- First wideban volume cover

星旅少年
- Genre: Science fantasy
- Written by: Sakana Sakatsuki
- Published by: Pie International
- Imprint: Pie Comics
- Magazine: Pie Comic Art
- Original run: July 9, 2021 – present
- Volumes: 6

= Hoshitabi Shōnen =

Japanese manga series

 (星旅少年, Hoshitabi Shōnen) is a Japanese manga series written and illustrated by Sakana Sakatsuki. It was originally published as a one-shot on Pie International's Pie Comic Art website in November 2020. It later began serialization on the same website in July 2021.

==Synopsis==
The series is set in a universe filled with "slumbering planets", whose people are in a deep sleep due to the effect of poison from the Tree of Tobias. 303 works as a star tripper with Planetarium Ghost Travel, whose goal is to preserve the cultures of these planets.

==Characters==
- 303

- 505

- Stationery Store Manager (文房具屋店長, Bunbōgu-ya Tenchō)

==Media==
===Manga===
Written and illustrated by Sakana Sakatsuki, Hoshitabi Shōnen was originally published as a one-shot on Pie International's Pie Comic Art website on November 20, 2020. It later began serialization on the website on July 9, 2021. Its chapters have been compiled into six wideban volumes as of January 2026.
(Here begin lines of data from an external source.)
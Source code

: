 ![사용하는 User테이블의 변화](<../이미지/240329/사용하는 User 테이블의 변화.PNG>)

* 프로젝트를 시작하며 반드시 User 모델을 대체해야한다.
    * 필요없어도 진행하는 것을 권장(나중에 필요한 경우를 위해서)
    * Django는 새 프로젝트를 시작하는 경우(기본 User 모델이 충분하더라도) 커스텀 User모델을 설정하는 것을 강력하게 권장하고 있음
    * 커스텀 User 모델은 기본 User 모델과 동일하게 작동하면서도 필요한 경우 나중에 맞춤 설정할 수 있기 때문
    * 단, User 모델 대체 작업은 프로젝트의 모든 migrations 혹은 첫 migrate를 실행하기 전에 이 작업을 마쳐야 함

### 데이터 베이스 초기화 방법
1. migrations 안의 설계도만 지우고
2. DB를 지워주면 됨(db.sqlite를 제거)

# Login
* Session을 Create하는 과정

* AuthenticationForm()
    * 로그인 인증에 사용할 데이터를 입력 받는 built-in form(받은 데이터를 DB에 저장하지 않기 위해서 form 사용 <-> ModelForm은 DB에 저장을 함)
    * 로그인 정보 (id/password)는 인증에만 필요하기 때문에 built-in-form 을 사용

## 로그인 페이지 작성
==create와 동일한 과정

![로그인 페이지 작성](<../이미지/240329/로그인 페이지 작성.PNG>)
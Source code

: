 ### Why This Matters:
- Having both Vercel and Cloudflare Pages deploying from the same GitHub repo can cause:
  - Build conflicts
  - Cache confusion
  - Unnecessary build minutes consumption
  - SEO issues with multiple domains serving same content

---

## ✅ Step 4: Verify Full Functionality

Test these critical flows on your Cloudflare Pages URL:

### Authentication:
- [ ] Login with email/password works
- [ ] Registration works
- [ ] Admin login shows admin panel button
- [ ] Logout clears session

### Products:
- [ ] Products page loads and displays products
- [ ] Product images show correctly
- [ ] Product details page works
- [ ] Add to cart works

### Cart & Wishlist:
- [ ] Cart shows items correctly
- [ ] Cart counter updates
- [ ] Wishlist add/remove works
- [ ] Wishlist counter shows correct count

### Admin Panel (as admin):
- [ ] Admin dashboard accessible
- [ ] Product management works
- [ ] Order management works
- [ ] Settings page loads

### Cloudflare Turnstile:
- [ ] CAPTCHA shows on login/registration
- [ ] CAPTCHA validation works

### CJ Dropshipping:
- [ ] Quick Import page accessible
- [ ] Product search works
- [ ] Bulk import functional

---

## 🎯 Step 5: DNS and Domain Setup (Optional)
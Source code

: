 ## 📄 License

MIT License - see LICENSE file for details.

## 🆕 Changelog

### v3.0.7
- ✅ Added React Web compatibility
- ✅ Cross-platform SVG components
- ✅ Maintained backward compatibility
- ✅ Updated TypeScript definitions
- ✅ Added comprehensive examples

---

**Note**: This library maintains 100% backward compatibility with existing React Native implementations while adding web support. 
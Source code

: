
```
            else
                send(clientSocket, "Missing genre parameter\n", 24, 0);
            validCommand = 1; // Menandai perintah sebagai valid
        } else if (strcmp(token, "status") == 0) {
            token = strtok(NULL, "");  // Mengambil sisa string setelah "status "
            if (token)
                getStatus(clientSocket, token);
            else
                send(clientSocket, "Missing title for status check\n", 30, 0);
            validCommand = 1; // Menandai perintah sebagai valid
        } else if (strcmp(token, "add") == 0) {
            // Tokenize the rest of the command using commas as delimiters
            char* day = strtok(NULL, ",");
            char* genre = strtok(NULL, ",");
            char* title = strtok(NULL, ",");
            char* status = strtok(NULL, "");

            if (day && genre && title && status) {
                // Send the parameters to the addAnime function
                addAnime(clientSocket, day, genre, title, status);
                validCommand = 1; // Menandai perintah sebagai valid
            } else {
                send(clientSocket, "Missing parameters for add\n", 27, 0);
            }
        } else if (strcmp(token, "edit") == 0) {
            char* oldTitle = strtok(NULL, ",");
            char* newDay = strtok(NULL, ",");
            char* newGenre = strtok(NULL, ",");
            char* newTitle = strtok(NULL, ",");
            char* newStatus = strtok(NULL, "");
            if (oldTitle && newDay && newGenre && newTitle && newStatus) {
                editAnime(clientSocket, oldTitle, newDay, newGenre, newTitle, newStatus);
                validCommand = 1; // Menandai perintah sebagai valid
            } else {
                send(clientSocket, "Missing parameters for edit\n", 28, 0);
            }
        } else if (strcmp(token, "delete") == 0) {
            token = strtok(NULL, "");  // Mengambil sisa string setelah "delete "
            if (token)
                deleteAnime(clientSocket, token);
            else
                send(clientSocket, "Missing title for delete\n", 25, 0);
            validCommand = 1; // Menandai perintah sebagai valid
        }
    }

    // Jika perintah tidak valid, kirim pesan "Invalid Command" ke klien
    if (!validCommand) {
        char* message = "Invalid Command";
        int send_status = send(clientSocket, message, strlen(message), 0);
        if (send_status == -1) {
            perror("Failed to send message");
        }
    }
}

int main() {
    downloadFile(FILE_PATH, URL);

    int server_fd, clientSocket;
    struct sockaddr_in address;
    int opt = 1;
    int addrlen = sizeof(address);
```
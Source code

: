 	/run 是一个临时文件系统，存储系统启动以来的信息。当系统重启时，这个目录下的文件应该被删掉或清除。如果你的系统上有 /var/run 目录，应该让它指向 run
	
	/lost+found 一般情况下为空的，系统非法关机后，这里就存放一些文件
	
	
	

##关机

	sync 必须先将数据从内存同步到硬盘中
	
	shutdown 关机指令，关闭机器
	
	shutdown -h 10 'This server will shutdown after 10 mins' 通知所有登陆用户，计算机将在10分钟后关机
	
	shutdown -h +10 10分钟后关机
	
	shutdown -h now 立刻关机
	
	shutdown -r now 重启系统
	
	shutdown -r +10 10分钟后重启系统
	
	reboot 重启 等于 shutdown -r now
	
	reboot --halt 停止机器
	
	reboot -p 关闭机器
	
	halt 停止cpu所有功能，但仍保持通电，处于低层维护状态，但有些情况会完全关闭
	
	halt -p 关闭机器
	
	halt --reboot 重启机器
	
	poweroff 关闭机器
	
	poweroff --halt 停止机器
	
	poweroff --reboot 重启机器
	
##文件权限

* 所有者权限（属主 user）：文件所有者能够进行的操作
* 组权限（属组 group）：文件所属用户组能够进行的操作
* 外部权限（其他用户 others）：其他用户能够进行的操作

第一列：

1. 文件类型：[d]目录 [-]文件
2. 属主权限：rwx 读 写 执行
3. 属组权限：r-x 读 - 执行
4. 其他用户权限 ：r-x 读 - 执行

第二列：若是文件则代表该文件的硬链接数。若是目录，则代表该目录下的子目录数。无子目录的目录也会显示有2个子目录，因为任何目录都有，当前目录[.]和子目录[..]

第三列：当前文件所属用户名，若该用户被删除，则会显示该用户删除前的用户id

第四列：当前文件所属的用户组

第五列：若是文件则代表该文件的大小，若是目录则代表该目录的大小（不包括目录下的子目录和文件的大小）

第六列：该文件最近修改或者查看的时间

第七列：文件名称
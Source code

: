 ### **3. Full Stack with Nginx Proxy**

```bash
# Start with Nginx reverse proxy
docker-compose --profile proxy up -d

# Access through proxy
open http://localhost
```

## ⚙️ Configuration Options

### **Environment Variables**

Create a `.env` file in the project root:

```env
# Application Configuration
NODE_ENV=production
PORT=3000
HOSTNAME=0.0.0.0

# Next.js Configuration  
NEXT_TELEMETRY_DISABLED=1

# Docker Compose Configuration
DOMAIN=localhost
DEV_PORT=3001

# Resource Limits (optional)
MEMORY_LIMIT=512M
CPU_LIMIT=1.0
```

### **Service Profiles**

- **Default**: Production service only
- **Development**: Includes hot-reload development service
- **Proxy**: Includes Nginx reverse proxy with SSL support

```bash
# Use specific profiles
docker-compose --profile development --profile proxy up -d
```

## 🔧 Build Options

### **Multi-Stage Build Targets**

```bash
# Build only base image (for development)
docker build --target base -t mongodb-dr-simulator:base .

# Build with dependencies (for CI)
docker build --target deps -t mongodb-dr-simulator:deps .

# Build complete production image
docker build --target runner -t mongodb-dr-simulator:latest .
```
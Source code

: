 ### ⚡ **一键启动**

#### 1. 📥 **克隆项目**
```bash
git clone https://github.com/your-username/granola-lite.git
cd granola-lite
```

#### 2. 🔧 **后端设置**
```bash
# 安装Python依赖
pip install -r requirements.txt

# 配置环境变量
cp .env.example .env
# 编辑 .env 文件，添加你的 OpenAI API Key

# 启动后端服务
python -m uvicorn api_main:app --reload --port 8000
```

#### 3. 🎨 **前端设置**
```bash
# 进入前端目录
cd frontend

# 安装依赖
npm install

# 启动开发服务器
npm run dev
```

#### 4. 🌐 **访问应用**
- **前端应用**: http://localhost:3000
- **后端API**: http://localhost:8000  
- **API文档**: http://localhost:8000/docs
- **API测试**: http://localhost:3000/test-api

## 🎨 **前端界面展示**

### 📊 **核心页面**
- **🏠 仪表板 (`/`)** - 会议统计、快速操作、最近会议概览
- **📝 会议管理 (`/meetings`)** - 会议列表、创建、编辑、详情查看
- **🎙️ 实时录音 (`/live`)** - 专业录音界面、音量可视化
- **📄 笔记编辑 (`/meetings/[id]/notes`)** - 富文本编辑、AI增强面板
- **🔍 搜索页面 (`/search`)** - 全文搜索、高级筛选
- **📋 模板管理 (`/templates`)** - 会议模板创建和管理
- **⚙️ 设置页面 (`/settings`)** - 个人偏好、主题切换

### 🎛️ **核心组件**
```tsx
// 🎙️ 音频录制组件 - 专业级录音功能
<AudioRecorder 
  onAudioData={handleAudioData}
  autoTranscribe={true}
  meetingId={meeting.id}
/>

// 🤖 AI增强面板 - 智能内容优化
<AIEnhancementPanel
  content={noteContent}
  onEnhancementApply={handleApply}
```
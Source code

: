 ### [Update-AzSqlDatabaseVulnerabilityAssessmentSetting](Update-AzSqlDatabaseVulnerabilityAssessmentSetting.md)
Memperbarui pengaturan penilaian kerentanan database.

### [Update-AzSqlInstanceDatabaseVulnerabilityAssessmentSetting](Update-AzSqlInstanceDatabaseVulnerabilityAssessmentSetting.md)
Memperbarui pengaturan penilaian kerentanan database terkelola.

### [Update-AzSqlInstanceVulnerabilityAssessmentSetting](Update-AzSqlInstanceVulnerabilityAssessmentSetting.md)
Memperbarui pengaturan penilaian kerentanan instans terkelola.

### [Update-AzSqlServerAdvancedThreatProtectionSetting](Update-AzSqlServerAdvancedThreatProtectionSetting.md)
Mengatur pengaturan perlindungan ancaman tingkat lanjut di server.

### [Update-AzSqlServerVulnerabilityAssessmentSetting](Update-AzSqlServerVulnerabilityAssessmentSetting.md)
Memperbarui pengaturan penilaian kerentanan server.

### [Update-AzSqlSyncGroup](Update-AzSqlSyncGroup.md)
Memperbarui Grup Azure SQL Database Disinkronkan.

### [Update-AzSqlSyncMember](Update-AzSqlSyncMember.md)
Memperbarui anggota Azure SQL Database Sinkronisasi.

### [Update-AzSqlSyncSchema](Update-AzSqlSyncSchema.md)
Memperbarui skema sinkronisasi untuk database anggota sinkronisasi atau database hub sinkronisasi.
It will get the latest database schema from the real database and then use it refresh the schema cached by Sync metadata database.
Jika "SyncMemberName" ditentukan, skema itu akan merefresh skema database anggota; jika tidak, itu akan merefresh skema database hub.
| No. | Release date | ISBN |
|---|---|---|
| 1 | April 22, 2022 | 978-4-7562-5649-2 |
| 2 | September 22, 2022 | 978-4-7562-5706-2 |
| 3 | July 21, 2023 | 978-4-7562-5784-0 |
| 4 | July 12, 2024 | 978-4-7562-5883-0 |
| 5 | February 21, 2025 | 978-4-7562-5980-6 |
| 6 | January 23, 2026 | 978-4-7562-6084-0 |

===Other===
In commemoration of the release of the second volume on September 22, 2022, a voice comic adaptation was released thirteen days prior. The voice comic featured performances from Soma Saito, Yuma Uchida, and Yoshino Aoyama.

==Reception==
The series was nominated for the eighth Next Manga Awards in 2022 in the web category. The series was ranked 40th in Da Vincis Book of the Year ranking in 2022. The series was ranked fifth in the 2023 edition of Takarajimasha's Kono Manga ga Sugoi! guidebook list of the best manga for female readers. The series was also ranked seventeenth in Freestyle magazine's "The Best Manga" 2023 edition. The series won the Grand Prize in the Manga Division at the 54th Japan Cartoonists Association Award.